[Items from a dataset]
* * *
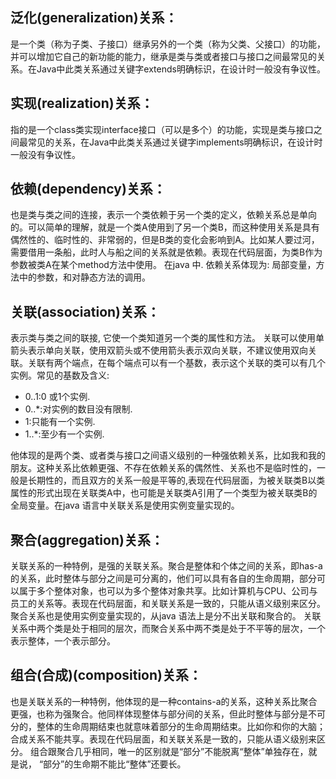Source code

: 
## 泛化(generalization)关系：

是一个类（称为子类、子接口）继承另外的一个类（称为父类、父接口）的功能，并可以增加它自己的新功能的能力，继承是类与类或者接口与接口之间最常见的关系。在Java中此类关系通过关键字extends明确标识，在设计时一般没有争议性。

## 实现(realization)关系：

指的是一个class类实现interface接口（可以是多个）的功能，实现是类与接口之间最常见的关系，在Java中此类关系通过关键字implements明确标识，在设计时一般没有争议性。

## 依赖(dependency)关系：

也是类与类之间的连接，表示一个类依赖于另一个类的定义，依赖关系总是单向的。可以简单的理解，就是一个类A使用到了另一个类B，而这种使用关系是具有偶然性的、临时性的、非常弱的，但是B类的变化会影响到A。比如某人要过河，需要借用一条船，此时人与船之间的关系就是依赖。表现在代码层面，为类B作为参数被类A在某个method方法中使用。 在java 中. 依赖关系体现为: 局部变量，方法中的参数，和对静态方法的调用。

## 关联(association)关系：

表示类与类之间的联接, 它使一个类知道另一个类的属性和方法。 关联可以使用单箭头表示单向关联，使用双箭头或不使用箭头表示双向关联，不建议使用双向关联。关联有两个端点，在每个端点可以有一个基数，表示这个关联的类可以有几个实例。常见的基数及含义:

*   0..1:0 或1个实例.
*   0..\*:对实例的数目没有限制.
*   1:只能有一个实例.
*   1..\*:至少有一个实例.

他体现的是两个类、或者类与接口之间语义级别的一种强依赖关系，比如我和我的朋友。这种关系比依赖更强、不存在依赖关系的偶然性、关系也不是临时性的，一般是长期性的，而且双方的关系一般是平等的,表现在代码层面，为被关联类B以类属性的形式出现在关联类A中，也可能是关联类A引用了一个类型为被关联类B的全局变量。在java 语言中关联关系是使用实例变量实现的。

## 聚合(aggregation)关系：

关联关系的一种特例，是强的关联关系。聚合是整体和个体之间的关系，即has-a的关系，此时整体与部分之间是可分离的，他们可以具有各自的生命周期，部分可以属于多个整体对象，也可以为多个整体对象共享。比如计算机与CPU、公司与员工的关系等。表现在代码层面，和关联关系是一致的，只能从语义级别来区分。 聚合关系也是使用实例变量实现的，从java 语法上是分不出关联和聚合的。 关联关系中两个类是处于相同的层次，而聚合关系中两不类是处于不平等的层次，一个表示整体，一个表示部分。

## 组合(合成)(composition)关系：

也是关联关系的一种特例，他体现的是一种contains-a的关系，这种关系比聚合更强，也称为强聚合。他同样体现整体与部分间的关系，但此时整体与部分是不可分的，整体的生命周期结束也就意味着部分的生命周期结束。比如你和你的大脑；合成关系不能共享。表现在代码层面，和关联关系是一致的，只能从语义级别来区分。 组合跟聚合几乎相同，唯一的区别就是“部分”不能脱离“整体”单独存在，就是说， “部分”的生命期不能比“整体”还要长。
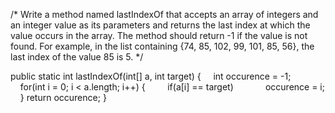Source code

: /*
Write a method named lastIndexOf that accepts an array of integers and an integer value 
as its parameters and returns the last index at which the value occurs in the array. 
The method should return -1 if the value is not found. For example, in the list containing 
{74, 85, 102, 99, 101, 85, 56}, the last index of the value 85 is 5.
*/

public static int lastIndexOf(int[] a, int target) {
    int occurence = -1;
    for(int i = 0; i < a.length; i++) {
        if(a[i] == target)
            occurence = i;
    }
	return occurence;
}
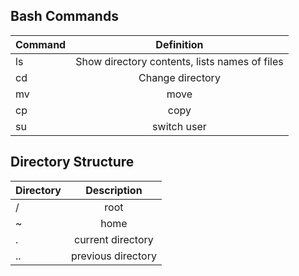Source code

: ## Bash Commands 
| Command | Definition|
| :------ | :-------: |
| ls | Show directory contents, lists names of files |
| cd | Change directory |
| mv | move |
| cp | copy |
| su | switch user |


## Directory Structure
| Directory | Description |
| :-------- | :---------: |
|  /| root |
| ~  | home |
| .  | current directory |
| .. | previous directory |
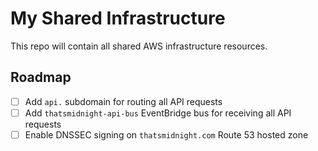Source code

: # My Shared Infrastructure

This repo will contain all shared AWS infrastructure resources.

## Roadmap

- [ ] Add `api.` subdomain for routing all API requests
- [ ] Add `thatsmidnight-api-bus` EventBridge bus for receiving all API requests
- [ ] Enable DNSSEC signing on `thatsmidnight.com` Route 53 hosted zone
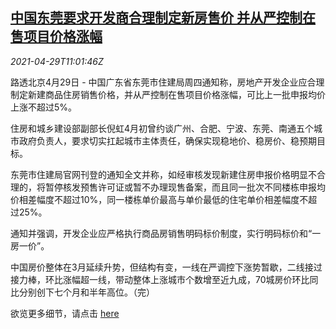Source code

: <!--1619695862000-->
[中国东莞要求开发商合理制定新房售价 并从严控制在售项目价格涨幅](https://cn.reuters.com/article/dongguan-house-price-regs-0429-idCNKBS2CG17T)
------

<div><i>2021-04-29T11:01:46Z</i></div><p>路透北京4月29日 - 中国广东省东莞市住建局周四通知称，房地产开发企业应合理制定新建商品住房销售价格，并从严控制在售项目价格涨幅，可比上一批申报均价上涨不超过5%。</p><p>住房和城乡建设部副部长倪虹4月初曾约谈广州、合肥、宁波、东莞、南通五个城市政府负责人，要求切实扛起城市主体责任，确保实现稳地价、稳房价、稳预期目标。</p><p>东莞市住建局官网刊登的通知全文并称，如经审核发现新建住房申报价格明显不合理的，将暂停核发预售许可证或暂不办理现售备案，而且同一批次不同楼栋申报均价相差幅度不超过10%，同一楼栋单价最高与单价最低的住宅单价相差幅度不超过25%。</p><p>通知并强调，开发企业应严格执行商品房销售明码标价制度，实行明码标价和“一房一价”。</p><p>中国房价整体在3月延续升势，但结构有变，一线在严调控下涨势暂歇，二线接过接力棒，环比涨幅超一线，带动整体上涨城市个数增至近九成，70城房价环比同比分别创下七个月和半年高位。（完）</p><p>欲览更多细节，请点击 <a href="http://zjj.dg.gov.cn/gkmlpt/content/3/3511/post_3511315.html#796">here</a></p>
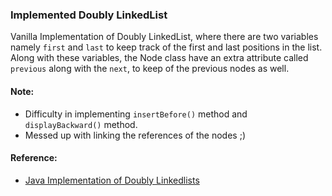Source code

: ### Implemented Doubly LinkedList
Vanilla Implementation of Doubly LinkedList, where there are two variables namely `first` and `last` to keep track of the first and last positions in the list. Along with these variables, the Node class have an extra attribute called `previous` along with the `next`, to keep of the previous nodes as well.

#### Note:
- Difficulty in implementing `insertBefore()` method and `displayBackward()` method.
- Messed up with linking the references of the nodes ;)

#### Reference:
- [Java Implementation of Doubly Linkedlists](https://github.com/wannabemrrobot/becoming-leet/tree/main/courseworks/practical-data-structures-algorithms-in-java/eclipse-workspace/becoming-leet/src/ds/doublylinkedlist)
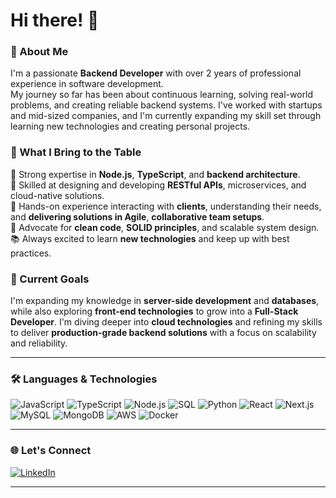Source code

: # Hi there! 👋

### 🌟 About Me
I'm a passionate **Backend Developer** with over 2 years of professional experience in software development.  
My journey so far has been about continuous learning, solving real-world problems, and creating reliable backend systems. I've worked with startups and mid-sized companies, and I'm currently expanding my skill set through learning new technologies and creating personal projects.  

### 💼 What I Bring to the Table
🚀 Strong expertise in **Node.js**, **TypeScript**, and **backend architecture**.  
🔧 Skilled at designing and developing **RESTful APIs**, microservices, and cloud-native solutions.  
🤝 Hands-on experience interacting with **clients**, understanding their needs, and **delivering solutions in Agile**, **collaborative team setups**.  
🧹 Advocate for **clean code**, **SOLID principles**, and scalable system design.  
📚 Always excited to learn **new technologies** and keep up with best practices.  


### 🎯 Current Goals
I'm expanding my knowledge in **server-side development** and **databases**, while also exploring **front-end technologies** to grow into a **Full-Stack Developer**.
I'm diving deeper into **cloud technologies** and refining my skills to deliver **production-grade backend solutions** with a focus on scalability and reliability.

---

### 🛠️ Languages & Technologies

![JavaScript](https://img.shields.io/badge/-JavaScript-F7DF1E?logo=javascript&logoColor=black&style=flat-square)
![TypeScript](https://img.shields.io/badge/-TypeScript-3178C6?logo=typescript&logoColor=white&style=flat-square)
![Node.js](https://img.shields.io/badge/-Node.js-339933?logo=node.js&logoColor=white&style=flat-square)
![SQL](https://img.shields.io/badge/-SQL-4479A1?logo=postgresql&logoColor=white&style=flat-square)
![Python](https://img.shields.io/badge/-Python-3776AB?logo=python&logoColor=white&style=flat-square)
![React](https://img.shields.io/badge/-React-61DAFB?logo=react&logoColor=black&style=flat-square)
![Next.js](https://img.shields.io/badge/-Next.js-000000?logo=next.js&logoColor=white&style=flat-square)
![MySQL](https://img.shields.io/badge/-MySQL-4479A1?logo=mysql&logoColor=white&style=flat-square)
![MongoDB](https://img.shields.io/badge/-MongoDB-47A248?logo=mongodb&logoColor=white&style=flat-square)
![AWS](https://img.shields.io/badge/-AWS-232F3E?logo=amazon-aws&logoColor=white&style=flat-square)
![Docker](https://img.shields.io/badge/-Docker-2496ED?logo=docker&logoColor=white&style=flat-square)

---

### 🌐 Let's Connect

[![LinkedIn](https://img.shields.io/badge/LinkedIn-Connect-blue?logo=linkedin&style=flat-square)](https://www.linkedin.com/in/sharmanidhi0406/)

---

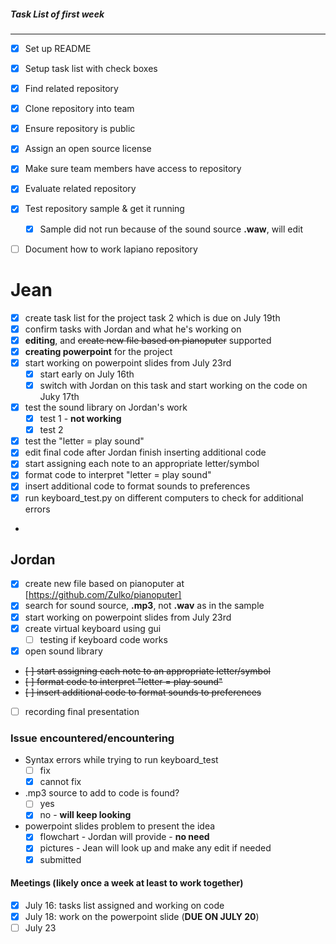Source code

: ##### Task List of first week
___

- [x] Set up README
- [x] Setup task list with check boxes
- [x] Find related repository
- [x] Clone repository into team
- [x] Ensure repository is public
- [x] Assign an open source license
- [x] Make sure team members have access to repository

- [x] Evaluate related repository
- [x] Test repository sample & get it running
   - [x] Sample did not run because of the sound source **.waw**, will edit
- [ ] Document how to work lapiano repository 
# Jean
- [x] create task list for the project task 2 which is due on July 19th
- [x] confirm tasks with Jordan and what he's working on
- [x] **editing**, and <del>create new file based on pianoputer</del> supported
- [x] **creating powerpoint** for the project
- [x] start working on powerpoint slides from July 23rd
    -[x] start early on July 16th
    - [x] switch with Jordan on this task and start working on the code on Juky 17th
- [x] test the sound library on Jordan's work
    -[x] test 1 - **not working**
    -[x] test 2
- [x] test the "letter = play sound" 
- [x] edit final code after Jordan finish inserting additional code
- [x] start assigning each note to an appropriate letter/symbol
- [x] format code to interpret "letter = play sound"
- [x] insert additional code to format sounds to preferences
- [x] run keyboard_test.py on different computers to check for additional errors
-
## Jordan
- [x] create new file based on pianoputer at [https://github.com/Zulko/pianoputer]
- [x] search for sound source, **.mp3**, not **.wav** as in the sample
- [x] start working on powerpoint slides from July 23rd
- [x] create virtual keyboard using gui
    - [ ] testing if keyboard code works
- [x] open sound library 
- <del>[ ] start assigning each note to an appropriate letter/symbol</del>
- <del>[ ] format code to interpret "letter = play sound"</del>
- <del>[ ] insert additional code to format sounds to preferences</del>
- [ ] recording final presentation
### Issue encountered/encountering 
- Syntax errors while trying to run keyboard_test
    - [ ] fix 
    - [x] cannot fix
- .mp3 source to add to code is found?
    - [ ] yes
    - [x] no -  **will keep looking**
- powerpoint slides problem to present the idea
    - [x] flowchart - Jordan will provide - **no need**
    - [x] pictures - Jean will look up and make any edit if needed
    - [x] submitted 
#### Meetings (likely once a week at least to work together)
- [x] July 16: tasks list assigned and working on code
- [x] July 18: work on the powerpoint slide (**DUE ON JULY 20**)
- [ ] July 23
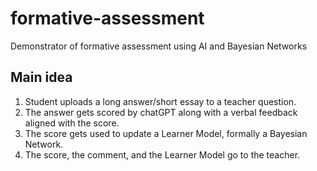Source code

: # formative-assessment
Demonstrator of formative assessment using AI and Bayesian Networks

## Main idea

1. Student uploads a long answer/short essay to a teacher question. 
2. The answer gets scored by chatGPT along with a verbal feedback aligned with the score. 
3. The score gets used to update a Learner Model, formally a Bayesian Network. 
4. The score, the comment, and the Learner Model go to the teacher.


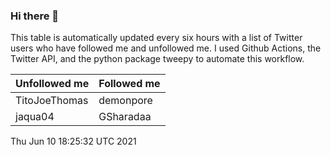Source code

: ### Hi there 👋

This table is automatically updated every six hours with a list of Twitter users who have followed me and unfollowed me. I used Github Actions, the Twitter API, and the python package tweepy to automate this workflow.

| Unfollowed me |  Followed me |
| --- | --- |
|TitoJoeThomas|demonpore|
|jaqua04|GSharadaa|
Thu Jun 10 18:25:32 UTC 2021
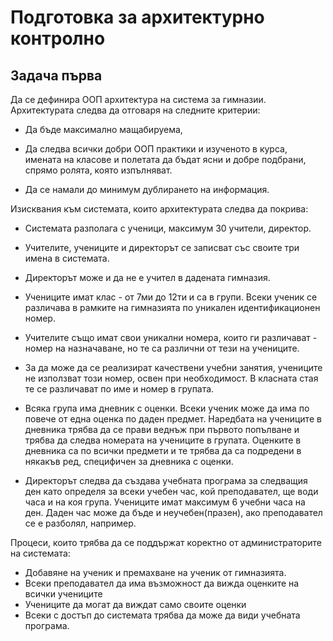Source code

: # Подготовка за архитектурно контролно

## Задача първа
Да се дефинира ООП архитектура на система за гимназии. Архитектурата следва да отговаря на следните критерии:
* Да бъде максимално мащабируема,

* Да следва всички добри ООП практики и изученото в курса, имената на класове и полетата да бъдат ясни и добре подбрани, спрямо ролята, която изпълняват.

* Да се намали до минимум дублирането на информация.

Изисквания към системата, които архитектурата следва да покрива:
* Системата разполага с ученици, максимум 30 учители, директор.

* Учителите, учениците и директорът се записват със своите три имена в системата.

* Директорът може и да не е учител в дадената гимназия. 

* Учениците имат клас - от 7ми до 12ти и са в групи. Всеки ученик се различава в рамките на гимназията по уникален идентификационен номер.

* Учителите също имат свои уникални номера, които ги различават - номер на назначаване, но те са различни от тези на учениците.

* За да може да се реализират качествени учебни занятия, учениците не използват този номер, освен при необходимост. В класната стая те се различават по име и номер в групата.

* Всяка група има дневник с оценки. Всеки ученик може да има по повече от една оценка по даден предмет. Наредбата на учениците в дневника трябва да се прави веднъж при първото попълване и трябва да следва номерата на учениците в групата. Оценките в дневника са по всички предмети и те трябва да са подредени в някакъв ред, специфичен за дневника с оценки.

* Директорът следва да създава учебната програма за следващия ден като определя за всеки учебен час, кой преподавател, ще води часа и на коя група. Учениците имат максимум 6 учебни часа на ден. Даден час може да бъде и неучебен(празен), ако преподавател се е разболял, например.

Процеси, които трябва да се поддържат коректно от администраторите на системата:
* Добавяне на ученик и премахване на ученик от гимназията. 
* Всеки преподавател да има възможност да вижда оценките на всички учениците
* Учениците да могат да виждат само своите оценки
* Всеки с достъп до системата трябва да може да види учебната програма.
* * *
What is expected: With the pictures omitted, set down each line exactly, starting at the first line of the records above and ending with the line that contains "## 聚合(aggregation)关系：".

Output of the task:
Source code

: 
## 泛化(generalization)关系：

是一个类（称为子类、子接口）继承另外的一个类（称为父类、父接口）的功能，并可以增加它自己的新功能的能力，继承是类与类或者接口与接口之间最常见的关系。在Java中此类关系通过关键字extends明确标识，在设计时一般没有争议性。

## 实现(realization)关系：

指的是一个class类实现interface接口（可以是多个）的功能，实现是类与接口之间最常见的关系，在Java中此类关系通过关键字implements明确标识，在设计时一般没有争议性。

## 依赖(dependency)关系：

也是类与类之间的连接，表示一个类依赖于另一个类的定义，依赖关系总是单向的。可以简单的理解，就是一个类A使用到了另一个类B，而这种使用关系是具有偶然性的、临时性的、非常弱的，但是B类的变化会影响到A。比如某人要过河，需要借用一条船，此时人与船之间的关系就是依赖。表现在代码层面，为类B作为参数被类A在某个method方法中使用。 在java 中. 依赖关系体现为: 局部变量，方法中的参数，和对静态方法的调用。

## 关联(association)关系：

表示类与类之间的联接, 它使一个类知道另一个类的属性和方法。 关联可以使用单箭头表示单向关联，使用双箭头或不使用箭头表示双向关联，不建议使用双向关联。关联有两个端点，在每个端点可以有一个基数，表示这个关联的类可以有几个实例。常见的基数及含义:

*   0..1:0 或1个实例.
*   0..\*:对实例的数目没有限制.
*   1:只能有一个实例.
*   1..\*:至少有一个实例.

他体现的是两个类、或者类与接口之间语义级别的一种强依赖关系，比如我和我的朋友。这种关系比依赖更强、不存在依赖关系的偶然性、关系也不是临时性的，一般是长期性的，而且双方的关系一般是平等的,表现在代码层面，为被关联类B以类属性的形式出现在关联类A中，也可能是关联类A引用了一个类型为被关联类B的全局变量。在java 语言中关联关系是使用实例变量实现的。

## 聚合(aggregation)关系：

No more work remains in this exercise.